Minister for Immigration, Citizenship and Multicultural Affairs v Sidhu by his litigation representative Kaur [2023] FCAFC 133
Appeal from: Sidhu by his litigation representative Kaur v Minister for Immigration, Citizenship and Multicultural Affairs [2022] FCA 1459 File number(s): NSD 90 of 2023 Judgment of: LOGAN, BURLEY AND MCEVOY JJ Date of judgment: 15 August 2023 Catchwords: ADMINISTRATIVE LAW – Citizenship – appeal from declaration of primary judge of this Court – where primary judge declared that Australian-born child of foreign nationals had been an Australian citizen since his 10th birthday by reason of s 12(1)(b) of the Australian Citizenship Act 2007 (Cth) – where parents had resided in Australia for many years on a series of temporary visas and child travelled to India at the age of four months to be cared for by his grandparents while his mother was studying in Australia – where the child remained in India for five years and 10 months while his parents lived and worked in Australia – whether primary judge erred in holding that throughout the first 10 years of his life the child was “ordinarily resident” in Australia as defined by s 3 of Citizenship Act – no error by the primary judge – appeal dismissed Legislation: Australian Citizenship Act 2007 (Cth) ss 3, 12(1)(b), 37(1)

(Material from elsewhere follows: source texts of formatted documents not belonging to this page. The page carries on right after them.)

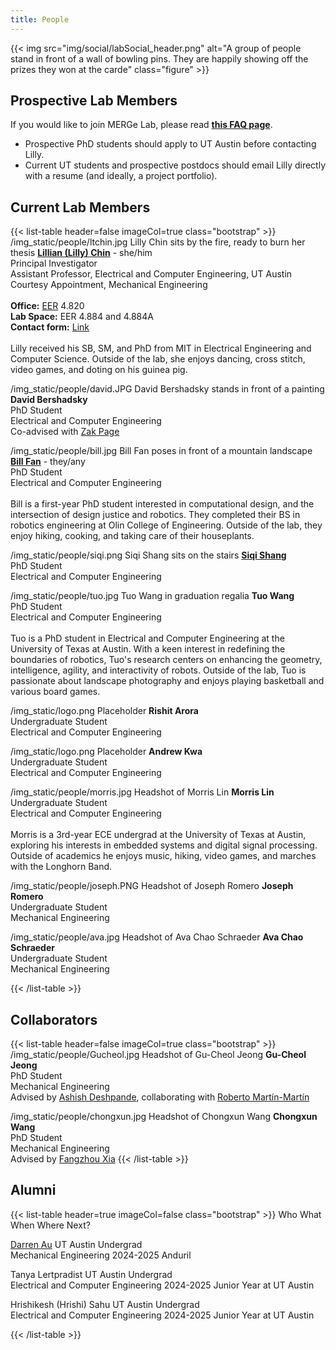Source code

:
 ```yaml
---
title: People
---
```


{{< img src="img/social/labSocial_header.png" alt="A group of people stand in front of a wall of bowling pins. They are happily showing off the prizes they won at the carde" class="figure" >}}

## Prospective Lab Members
If you would like to join MERGe Lab, please read [**this FAQ page**](https://lillych.in/faq/admissions/).
* Prospective PhD students should apply to UT Austin before contacting Lilly.
* Current UT students and prospective postdocs should email Lilly directly with a resume (and ideally, a project portfolio).

## Current Lab Members
<!-- image link, alt text + as many rows as you want -->
{{< list-table header=false imageCol=true class="bootstrap" >}}
/img_static/people/ltchin.jpg
Lilly Chin sits by the fire, ready to burn her thesis
**[Lillian (Lilly) Chin](https://lillych.in)** - she/him<br>Principal Investigator<br>Assistant Professor, Electrical and Computer Engineering, UT Austin<br>Courtesy Appointment, Mechanical Engineering<br><br>**Office:** [EER](https://utdirect.utexas.edu/apps/campus/buildings/nlogon/maps/UTM/EER/) 4.820<br>**Lab Space:** EER 4.884 and 4.884A<br>**Contact form:** [Link](https://litchin.wordpress.com/contact/)<br><br>Lilly received his SB, SM, and PhD from MIT in Electrical Engineering and Computer Science. Outside of the lab, she enjoys dancing, cross stitch, video games, and doting on his guinea pig.

/img_static/people/david.JPG
David Bershadsky stands in front of a painting
**David Bershadsky**<br>PhD Student<br>Electrical and Computer Engineering<br>Co-advised with [Zak Page](https://www.zpagegroup.com/zak-page-1)

/img_static/people/bill.jpg
Bill Fan poses in front of a mountain landscape
**[Bill Fan](https://bill-fan.xyz)**  - they/any<br>PhD Student<br>Electrical and Computer Engineering<br><br>Bill is a first-year PhD student interested in computational design, and the intersection of design justice and robotics. They completed their BS in robotics engineering at Olin College of Engineering. Outside of the lab, they enjoy hiking, cooking, and taking care of their houseplants.

/img_static/people/siqi.png
Siqi Shang sits on the stairs
**[Siqi Shang](https://siqishang.github.io)**<br>PhD Student<br>Electrical and Computer Engineering

/img_static/people/tuo.jpg
Tuo Wang in graduation regalia
**Tuo Wang**<br>PhD Student<br>Electrical and Computer Engineering<br><br>Tuo is a PhD student in Electrical and Computer Engineering at the University of Texas at Austin. With a keen interest in redefining the boundaries of robotics, Tuo's research centers on enhancing the geometry, intelligence, agility, and interactivity of robots. Outside of the lab, Tuo is passionate about landscape photography and enjoys playing basketball and various board games.

/img_static/logo.png
Placeholder
**Rishit Arora**<br>Undergraduate Student<br>Electrical and Computer Engineering

/img_static/logo.png
Placeholder
**Andrew Kwa**<br>Undergraduate Student<br>Electrical and Computer Engineering

/img_static/people/morris.jpg
Headshot of Morris Lin
**Morris Lin**<br>Undergraduate Student<br>Electrical and Computer Engineering<br><br>Morris is a 3rd-year ECE undergrad at the University of Texas at Austin, exploring his interests in embedded systems and digital signal processing. Outside of academics he enjoys music, hiking, video games, and marches with the Longhorn Band.

/img_static/people/joseph.PNG
Headshot of Joseph Romero
**Joseph Romero**<br>Undergraduate Student<br>Mechanical Engineering

/img_static/people/ava.jpg
Headshot of Ava Chao Schraeder
**Ava Chao Schraeder**<br>Undergraduate Student<br>Mechanical Engineering

{{< /list-table >}}

## Collaborators
<!-- image link, alt text + as many rows as you want -->
{{< list-table header=false imageCol=true class="bootstrap" >}}
/img_static/people/Gucheol.jpg
Headshot of Gu-Cheol Jeong
**Gu-Cheol Jeong**<br>PhD Student<br>Mechanical Engineering<br>Advised by [Ashish Deshpande](https://reneu.robotics.utexas.edu/members/ashish-deshpande), collaborating with [Roberto Martín-Martín](https://robertomartinmartin.com/)

/img_static/people/chongxun.jpg
Headshot of Chongxun Wang
**Chongxun Wang**<br>PhD Student<br>Mechanical Engineering<br>Advised by [Fangzhou Xia](https://xiafz.info)
{{< /list-table >}}

## Alumni

{{< list-table header=true imageCol=false class="bootstrap" >}}
Who
What
When
Where Next?

[Darren Au](https://www.darrenau.com)
UT Austin Undergrad<br>Mechanical Engineering
2024-2025
Anduril

Tanya Lertpradist
UT Austin Undergrad<br>Electrical and Computer Engineering
2024-2025
Junior Year at UT Austin

Hrishikesh (Hrishi) Sahu
UT Austin Undergrad<br>Electrical and Computer Engineering
2024-2025
Junior Year at UT Austin

{{< /list-table >}}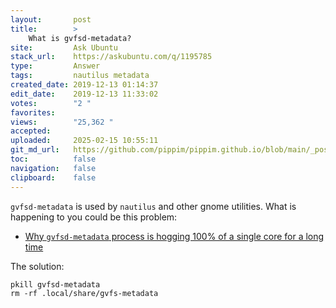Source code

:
 ```yaml
---
layout:       post
title:        >
    What is gvfsd-metadata?
site:         Ask Ubuntu
stack_url:    https://askubuntu.com/q/1195785
type:         Answer
tags:         nautilus metadata
created_date: 2019-12-13 01:14:37
edit_date:    2019-12-13 11:33:02
votes:        "2 "
favorites:    
views:        "25,362 "
accepted:     
uploaded:     2025-02-15 10:55:11
git_md_url:   https://github.com/pippim/pippim.github.io/blob/main/_posts/2019/2019-12-13-What-is-gvfsd-metadata_.md
toc:          false
navigation:   false
clipboard:    false
---
```


`gvfsd-metadata` is used by `nautilus` and other gnome utilities. What is happening to you could be this problem:

- [Why ``gvfsd-metadata`` process is hogging 100% of a single core for a long time][1]

The solution:

``` 
pkill gvfsd-metadata 
rm -rf .local/share/gvfs-metadata
```


  [1]: https://unix.stackexchange.com/questions/108254/why-gvfsd-metadata-process-is-hogging-100-of-a-single-core-for-a-long-time
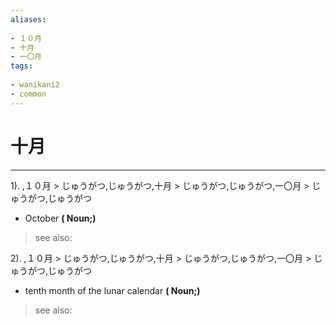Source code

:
 ```yaml
---
aliases:
    
- １０月
- 十月
- 一〇月
tags:
    
- wanikani2
- common
---
```


# 十月
---
1).
,１０月 > じゅうがつ,じゅうがつ,十月 > じゅうがつ,じゅうがつ,一〇月 > じゅうがつ,じゅうがつ

- October
**( Noun;)**
> see also: 
            
2).
,１０月 > じゅうがつ,じゅうがつ,十月 > じゅうがつ,じゅうがつ,一〇月 > じゅうがつ,じゅうがつ

- tenth month of the lunar calendar
**( Noun;)**
> see also:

Judiciary Act 1903 (Cth) s 39B(1A)(c)
Cases cited: Kim v Minister for Immigration and Border Protection (2016) 248 FCR 263; [2016] FCA 959
Lee v Minister for Immigration and Citizenship (2011) 199 FCR 336; [2011] FCA 1458
Sidhu by his litigation representative Kaur v Minister for Immigration, Citizenship and Multicultural Affairs [2022] FCA 1459
Division: General Division Registry: New South Wales National Practice Area: Administrative and Constitutional Law and Human Rights Number of paragraphs: 59 Date of hearing: 4 May 2023 Counsel for the Appellant: Mr P Knowles SC and Ms N Gollan Solicitor for the Appellant: Mills Oakley Counsel for the Respondent: Mr D Godwin Solicitor for the Respondent: Teleo Immigration Lawyers ORDERS
NSD 90 of 2023 BETWEEN: MINISTER FOR IMMIGRATION, CITIZENSHIP AND MULTICULTURAL AFFAIRS
Appellant
AND: GURNOOR SINGH SIDHU BY HIS LITIGATION REPRESENTATIVE RANJIT KAUR
Respondent
ORDER MADE BY:
LOGAN, BURLEY AND MCEVOY JJ
DATE OF ORDER:
15 AUGUST 2023
THE COURT ORDERS THAT:
1.The appeal be dismissed.
2.The appellant pay the respondent’s costs of the appeal.
Note: Entry of orders is dealt with in Rule 39.32 of the Federal Court Rules 2011.
REASONS FOR JUDGMENT
THE COURT:
Master Gurnoor Singh Sidhu was born in Australia on 21 March 2010.
Shortly after his 10th birthday Master Sidhu’s father, Mr Sukhdeep Singh Sidhu, applied under s 37(1) of the Australian Citizenship Act 2007 (Cth) for evidence of Master Sidhu’s Australian citizenship. The timing of that application was not coincidental. At the time of Master Sidhu’s birth neither his father nor his mother was an Australian citizen or an Australian permanent resident. They were each citizens of the Republic of India. Thus, the only basis for Master Sidhu’s attainment of Australian citizenship by birth was if, in the terms of s 12(1)(b) of the Citizenship Act, he was “ordinarily resident in Australia throughout the period of 10 years beginning on the day [he was] born”.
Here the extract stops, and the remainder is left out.